Artık HDP'nin "Tayyip Erdoğan'ı Başkan yaptırma" gibi bir amacı olduğunu düşünen ve savunanlar, ya iyi niyetten yoksun, ya da siyasi tercihleri gereği bu konuda asla başka bir seçeneğin geçerli olamayacağı (ön)yargısına ölümüne sadık kişilerdir.
* * *
HDP çok genç bir parti. Bagajında Kürt hareketinin yüklüce bir deneyimi ve önünde de "Türkiyelileşmek" amacı var.
Son bir yıl içinde HDP yalnızca "Türkiyelileşmek" konusunda başarılı bir performans sergilemekle kalmadı, aynı zamanda AKP'ye karşı etkili muhalif çıkışlar gerçekleştirdi.
Özellikle Eşbaşkan Demirtaş'ın konuşmaları, iktidara karşı "soldan muhalefet" adına çoktandır göremediğimiz ve milyonlarca insanın özlediği örnekler oldu.

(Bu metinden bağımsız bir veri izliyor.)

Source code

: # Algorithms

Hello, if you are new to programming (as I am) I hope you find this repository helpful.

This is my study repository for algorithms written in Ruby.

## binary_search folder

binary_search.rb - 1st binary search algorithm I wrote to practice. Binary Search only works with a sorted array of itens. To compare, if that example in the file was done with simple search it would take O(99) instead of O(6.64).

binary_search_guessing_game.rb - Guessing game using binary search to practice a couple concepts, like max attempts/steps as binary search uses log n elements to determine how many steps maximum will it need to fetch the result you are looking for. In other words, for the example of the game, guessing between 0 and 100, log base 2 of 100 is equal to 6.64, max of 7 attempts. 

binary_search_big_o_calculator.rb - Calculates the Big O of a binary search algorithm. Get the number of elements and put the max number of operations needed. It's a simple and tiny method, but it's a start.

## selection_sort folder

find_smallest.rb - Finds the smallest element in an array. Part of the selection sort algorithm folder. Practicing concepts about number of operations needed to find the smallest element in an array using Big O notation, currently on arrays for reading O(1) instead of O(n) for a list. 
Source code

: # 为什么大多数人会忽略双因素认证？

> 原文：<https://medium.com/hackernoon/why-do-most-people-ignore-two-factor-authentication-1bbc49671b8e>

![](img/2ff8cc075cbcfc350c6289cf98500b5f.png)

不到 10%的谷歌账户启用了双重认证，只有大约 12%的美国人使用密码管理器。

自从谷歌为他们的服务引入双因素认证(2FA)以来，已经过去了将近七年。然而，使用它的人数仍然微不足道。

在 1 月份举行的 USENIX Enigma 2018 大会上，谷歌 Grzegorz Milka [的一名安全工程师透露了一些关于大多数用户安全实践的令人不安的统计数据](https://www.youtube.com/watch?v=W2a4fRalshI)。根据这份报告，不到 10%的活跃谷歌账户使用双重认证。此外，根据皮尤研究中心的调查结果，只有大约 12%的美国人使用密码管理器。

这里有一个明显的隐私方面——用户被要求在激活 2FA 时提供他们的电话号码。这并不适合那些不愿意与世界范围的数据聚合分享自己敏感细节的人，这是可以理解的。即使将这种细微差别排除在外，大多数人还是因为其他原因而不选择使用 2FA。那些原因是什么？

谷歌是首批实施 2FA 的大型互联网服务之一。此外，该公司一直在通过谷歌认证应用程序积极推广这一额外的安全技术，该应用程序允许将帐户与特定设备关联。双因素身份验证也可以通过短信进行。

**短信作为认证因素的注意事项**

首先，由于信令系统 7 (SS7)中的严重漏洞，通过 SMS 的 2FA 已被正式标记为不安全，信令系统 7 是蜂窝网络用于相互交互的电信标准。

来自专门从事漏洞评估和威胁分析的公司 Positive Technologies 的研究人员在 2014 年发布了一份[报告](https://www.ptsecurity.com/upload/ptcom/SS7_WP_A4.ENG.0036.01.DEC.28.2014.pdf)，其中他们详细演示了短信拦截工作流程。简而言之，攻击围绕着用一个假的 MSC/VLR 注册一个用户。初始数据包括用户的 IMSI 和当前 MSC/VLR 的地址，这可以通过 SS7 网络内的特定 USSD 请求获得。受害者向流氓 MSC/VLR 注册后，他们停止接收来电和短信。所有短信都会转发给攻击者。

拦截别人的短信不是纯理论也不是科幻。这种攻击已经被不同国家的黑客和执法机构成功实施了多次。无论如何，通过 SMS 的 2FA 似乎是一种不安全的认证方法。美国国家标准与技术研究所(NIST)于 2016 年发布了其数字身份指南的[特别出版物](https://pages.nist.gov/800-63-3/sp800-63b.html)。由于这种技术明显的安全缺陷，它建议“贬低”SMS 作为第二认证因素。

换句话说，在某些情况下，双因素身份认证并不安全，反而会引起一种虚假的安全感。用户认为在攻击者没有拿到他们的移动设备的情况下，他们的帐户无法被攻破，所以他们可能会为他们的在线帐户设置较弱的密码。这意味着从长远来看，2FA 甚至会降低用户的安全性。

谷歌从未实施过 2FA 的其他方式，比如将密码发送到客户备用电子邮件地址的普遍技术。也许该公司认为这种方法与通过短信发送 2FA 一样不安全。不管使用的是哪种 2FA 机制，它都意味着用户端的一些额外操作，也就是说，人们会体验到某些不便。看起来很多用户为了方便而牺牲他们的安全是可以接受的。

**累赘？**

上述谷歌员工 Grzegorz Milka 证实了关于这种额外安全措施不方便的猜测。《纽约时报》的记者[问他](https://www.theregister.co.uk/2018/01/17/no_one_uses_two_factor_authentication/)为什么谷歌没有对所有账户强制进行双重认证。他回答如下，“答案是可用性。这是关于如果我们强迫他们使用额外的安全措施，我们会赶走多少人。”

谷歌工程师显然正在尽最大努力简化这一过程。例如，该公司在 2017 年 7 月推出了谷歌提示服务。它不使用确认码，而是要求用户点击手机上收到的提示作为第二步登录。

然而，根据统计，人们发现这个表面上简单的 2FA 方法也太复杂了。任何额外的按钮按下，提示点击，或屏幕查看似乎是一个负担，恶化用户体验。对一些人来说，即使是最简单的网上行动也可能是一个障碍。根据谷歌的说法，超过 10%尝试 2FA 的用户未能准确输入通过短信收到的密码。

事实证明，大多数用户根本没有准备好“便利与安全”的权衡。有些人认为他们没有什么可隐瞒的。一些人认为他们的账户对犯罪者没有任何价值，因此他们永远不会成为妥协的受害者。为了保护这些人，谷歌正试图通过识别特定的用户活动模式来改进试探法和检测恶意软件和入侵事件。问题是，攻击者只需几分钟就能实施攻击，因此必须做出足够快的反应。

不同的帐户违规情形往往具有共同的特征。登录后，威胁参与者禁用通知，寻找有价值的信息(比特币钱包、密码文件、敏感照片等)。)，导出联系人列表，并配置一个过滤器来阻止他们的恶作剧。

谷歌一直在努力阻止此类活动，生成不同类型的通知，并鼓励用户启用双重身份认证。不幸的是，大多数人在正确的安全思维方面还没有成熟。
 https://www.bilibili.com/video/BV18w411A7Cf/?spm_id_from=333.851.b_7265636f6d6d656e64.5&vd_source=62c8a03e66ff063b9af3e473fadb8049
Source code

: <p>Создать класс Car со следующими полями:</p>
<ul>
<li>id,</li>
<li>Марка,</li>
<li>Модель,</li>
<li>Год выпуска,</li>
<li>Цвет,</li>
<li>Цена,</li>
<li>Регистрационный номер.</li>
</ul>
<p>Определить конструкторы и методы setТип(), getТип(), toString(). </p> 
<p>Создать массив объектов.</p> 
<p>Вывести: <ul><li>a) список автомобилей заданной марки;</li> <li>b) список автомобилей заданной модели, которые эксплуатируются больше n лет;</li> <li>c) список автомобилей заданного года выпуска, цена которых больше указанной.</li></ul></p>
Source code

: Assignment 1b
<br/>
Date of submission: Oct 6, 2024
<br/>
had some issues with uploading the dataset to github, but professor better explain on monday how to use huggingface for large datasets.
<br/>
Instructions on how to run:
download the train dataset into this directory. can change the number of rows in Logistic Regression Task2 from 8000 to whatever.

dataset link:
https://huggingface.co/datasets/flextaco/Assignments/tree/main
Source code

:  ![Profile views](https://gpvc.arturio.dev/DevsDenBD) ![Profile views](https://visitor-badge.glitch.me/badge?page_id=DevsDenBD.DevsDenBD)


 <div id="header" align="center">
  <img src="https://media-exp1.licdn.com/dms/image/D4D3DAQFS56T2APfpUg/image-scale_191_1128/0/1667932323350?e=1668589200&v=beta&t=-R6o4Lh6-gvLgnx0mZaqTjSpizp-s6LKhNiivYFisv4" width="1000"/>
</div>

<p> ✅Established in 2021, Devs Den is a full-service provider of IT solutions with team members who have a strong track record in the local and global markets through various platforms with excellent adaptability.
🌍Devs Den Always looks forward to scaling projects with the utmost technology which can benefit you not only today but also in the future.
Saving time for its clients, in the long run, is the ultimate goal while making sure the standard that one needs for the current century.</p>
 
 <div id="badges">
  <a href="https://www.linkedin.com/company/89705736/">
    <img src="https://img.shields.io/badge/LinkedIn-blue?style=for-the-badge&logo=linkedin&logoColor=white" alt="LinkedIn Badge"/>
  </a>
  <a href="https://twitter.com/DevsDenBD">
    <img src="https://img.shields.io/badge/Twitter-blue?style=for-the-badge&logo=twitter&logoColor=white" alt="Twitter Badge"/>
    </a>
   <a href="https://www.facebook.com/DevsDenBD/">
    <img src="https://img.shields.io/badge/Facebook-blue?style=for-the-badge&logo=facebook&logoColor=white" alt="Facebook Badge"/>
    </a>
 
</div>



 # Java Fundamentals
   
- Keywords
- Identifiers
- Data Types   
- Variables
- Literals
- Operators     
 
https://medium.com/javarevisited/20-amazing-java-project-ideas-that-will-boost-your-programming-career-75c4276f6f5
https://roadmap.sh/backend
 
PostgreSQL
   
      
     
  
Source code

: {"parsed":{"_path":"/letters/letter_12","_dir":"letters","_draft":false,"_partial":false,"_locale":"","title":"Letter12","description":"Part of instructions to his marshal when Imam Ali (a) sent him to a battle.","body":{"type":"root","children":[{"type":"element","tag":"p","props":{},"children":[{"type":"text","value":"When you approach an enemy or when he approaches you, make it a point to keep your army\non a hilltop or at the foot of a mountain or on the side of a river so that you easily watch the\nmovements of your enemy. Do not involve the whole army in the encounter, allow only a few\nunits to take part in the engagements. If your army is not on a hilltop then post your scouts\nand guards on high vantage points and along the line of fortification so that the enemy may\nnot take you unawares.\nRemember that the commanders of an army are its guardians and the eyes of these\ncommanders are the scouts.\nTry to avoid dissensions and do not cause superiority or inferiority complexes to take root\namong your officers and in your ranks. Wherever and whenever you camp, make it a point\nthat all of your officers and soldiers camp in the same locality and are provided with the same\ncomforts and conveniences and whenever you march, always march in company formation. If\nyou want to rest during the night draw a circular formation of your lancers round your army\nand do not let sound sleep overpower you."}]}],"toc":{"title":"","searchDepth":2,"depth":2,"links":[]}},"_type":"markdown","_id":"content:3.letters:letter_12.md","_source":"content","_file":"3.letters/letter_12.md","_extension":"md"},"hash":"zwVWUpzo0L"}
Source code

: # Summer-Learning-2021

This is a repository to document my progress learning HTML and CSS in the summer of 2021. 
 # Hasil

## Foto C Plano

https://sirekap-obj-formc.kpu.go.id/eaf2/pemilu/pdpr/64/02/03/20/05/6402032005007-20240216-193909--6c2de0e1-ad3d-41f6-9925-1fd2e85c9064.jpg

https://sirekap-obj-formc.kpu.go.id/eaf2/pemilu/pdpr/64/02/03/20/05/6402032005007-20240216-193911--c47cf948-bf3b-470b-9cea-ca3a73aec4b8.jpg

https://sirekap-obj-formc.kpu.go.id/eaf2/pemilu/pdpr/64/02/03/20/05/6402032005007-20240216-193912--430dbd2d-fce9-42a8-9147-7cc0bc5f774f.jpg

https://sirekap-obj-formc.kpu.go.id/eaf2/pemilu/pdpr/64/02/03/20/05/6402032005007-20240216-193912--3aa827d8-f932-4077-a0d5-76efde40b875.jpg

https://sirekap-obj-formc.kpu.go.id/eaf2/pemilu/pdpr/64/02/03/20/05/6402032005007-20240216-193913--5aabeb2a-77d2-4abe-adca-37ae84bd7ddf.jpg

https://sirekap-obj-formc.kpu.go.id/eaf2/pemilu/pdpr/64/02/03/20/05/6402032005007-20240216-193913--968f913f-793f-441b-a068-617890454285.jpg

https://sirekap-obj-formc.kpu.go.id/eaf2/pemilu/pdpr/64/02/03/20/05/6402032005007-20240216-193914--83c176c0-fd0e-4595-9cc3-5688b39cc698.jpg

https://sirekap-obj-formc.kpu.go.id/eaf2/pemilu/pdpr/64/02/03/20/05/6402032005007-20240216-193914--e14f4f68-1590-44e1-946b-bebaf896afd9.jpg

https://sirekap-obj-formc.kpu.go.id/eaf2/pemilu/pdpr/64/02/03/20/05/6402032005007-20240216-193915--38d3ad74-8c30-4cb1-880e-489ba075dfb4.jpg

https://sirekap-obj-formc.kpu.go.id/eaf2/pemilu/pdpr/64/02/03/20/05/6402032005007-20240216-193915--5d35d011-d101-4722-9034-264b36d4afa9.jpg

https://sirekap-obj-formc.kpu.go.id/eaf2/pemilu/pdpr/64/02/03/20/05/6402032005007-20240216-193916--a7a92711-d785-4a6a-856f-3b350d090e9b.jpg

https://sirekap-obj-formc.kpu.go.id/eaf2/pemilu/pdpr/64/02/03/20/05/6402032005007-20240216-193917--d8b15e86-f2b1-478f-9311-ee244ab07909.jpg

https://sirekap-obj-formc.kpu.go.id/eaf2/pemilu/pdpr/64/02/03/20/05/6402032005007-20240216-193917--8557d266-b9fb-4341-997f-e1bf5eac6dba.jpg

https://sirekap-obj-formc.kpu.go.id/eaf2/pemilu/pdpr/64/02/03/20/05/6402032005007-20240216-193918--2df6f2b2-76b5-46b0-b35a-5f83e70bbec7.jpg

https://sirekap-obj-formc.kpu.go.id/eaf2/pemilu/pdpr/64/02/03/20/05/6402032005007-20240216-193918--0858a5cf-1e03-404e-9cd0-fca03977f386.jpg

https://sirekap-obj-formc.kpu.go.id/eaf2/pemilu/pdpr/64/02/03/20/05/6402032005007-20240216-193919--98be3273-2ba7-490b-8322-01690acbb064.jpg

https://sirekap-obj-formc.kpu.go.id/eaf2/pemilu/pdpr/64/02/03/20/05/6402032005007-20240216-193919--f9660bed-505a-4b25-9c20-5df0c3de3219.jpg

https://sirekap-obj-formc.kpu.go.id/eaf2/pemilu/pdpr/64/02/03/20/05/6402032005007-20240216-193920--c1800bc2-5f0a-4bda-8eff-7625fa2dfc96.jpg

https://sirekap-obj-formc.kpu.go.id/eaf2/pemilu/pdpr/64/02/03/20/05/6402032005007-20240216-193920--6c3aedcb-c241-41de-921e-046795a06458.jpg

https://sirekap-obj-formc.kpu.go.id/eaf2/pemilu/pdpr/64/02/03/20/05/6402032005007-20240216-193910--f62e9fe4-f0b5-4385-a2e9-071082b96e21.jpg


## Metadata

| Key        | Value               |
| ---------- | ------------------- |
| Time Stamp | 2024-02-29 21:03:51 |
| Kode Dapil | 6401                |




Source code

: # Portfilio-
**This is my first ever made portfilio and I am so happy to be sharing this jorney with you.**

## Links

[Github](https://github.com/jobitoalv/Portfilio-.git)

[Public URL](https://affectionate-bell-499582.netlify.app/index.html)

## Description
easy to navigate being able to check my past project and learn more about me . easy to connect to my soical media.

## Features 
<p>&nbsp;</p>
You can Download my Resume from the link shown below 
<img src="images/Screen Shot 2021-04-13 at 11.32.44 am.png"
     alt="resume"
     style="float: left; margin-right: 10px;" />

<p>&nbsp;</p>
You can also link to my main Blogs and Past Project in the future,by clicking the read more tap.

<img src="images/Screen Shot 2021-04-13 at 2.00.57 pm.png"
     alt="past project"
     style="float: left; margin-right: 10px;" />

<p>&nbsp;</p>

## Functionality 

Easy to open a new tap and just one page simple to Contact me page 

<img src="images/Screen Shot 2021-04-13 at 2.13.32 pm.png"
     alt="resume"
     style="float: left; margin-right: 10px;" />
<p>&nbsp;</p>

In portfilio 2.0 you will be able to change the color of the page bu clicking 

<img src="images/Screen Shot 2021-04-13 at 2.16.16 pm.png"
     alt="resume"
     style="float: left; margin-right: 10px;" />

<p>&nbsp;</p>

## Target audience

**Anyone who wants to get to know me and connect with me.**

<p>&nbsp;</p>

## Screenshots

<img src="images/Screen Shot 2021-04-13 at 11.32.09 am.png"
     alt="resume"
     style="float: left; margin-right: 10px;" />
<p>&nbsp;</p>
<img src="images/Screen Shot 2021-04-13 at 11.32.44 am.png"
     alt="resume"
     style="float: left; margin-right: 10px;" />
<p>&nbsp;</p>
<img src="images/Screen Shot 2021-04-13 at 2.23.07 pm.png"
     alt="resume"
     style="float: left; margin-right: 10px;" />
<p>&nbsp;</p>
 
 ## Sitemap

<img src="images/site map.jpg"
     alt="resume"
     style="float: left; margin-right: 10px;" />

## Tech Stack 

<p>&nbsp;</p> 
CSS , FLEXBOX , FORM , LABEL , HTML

Bir günde değil elbette, ama süreç içinde anlaşıldı ki, HDP, barış sürecinin AKP ile yürütülmesinden dolayı kendini iktidara bağımlı, hatta tutsak hissetmiyor; ona karşı çekingen, ürkek ve göstermelik bir muhalefet çizgisi izlemiyor.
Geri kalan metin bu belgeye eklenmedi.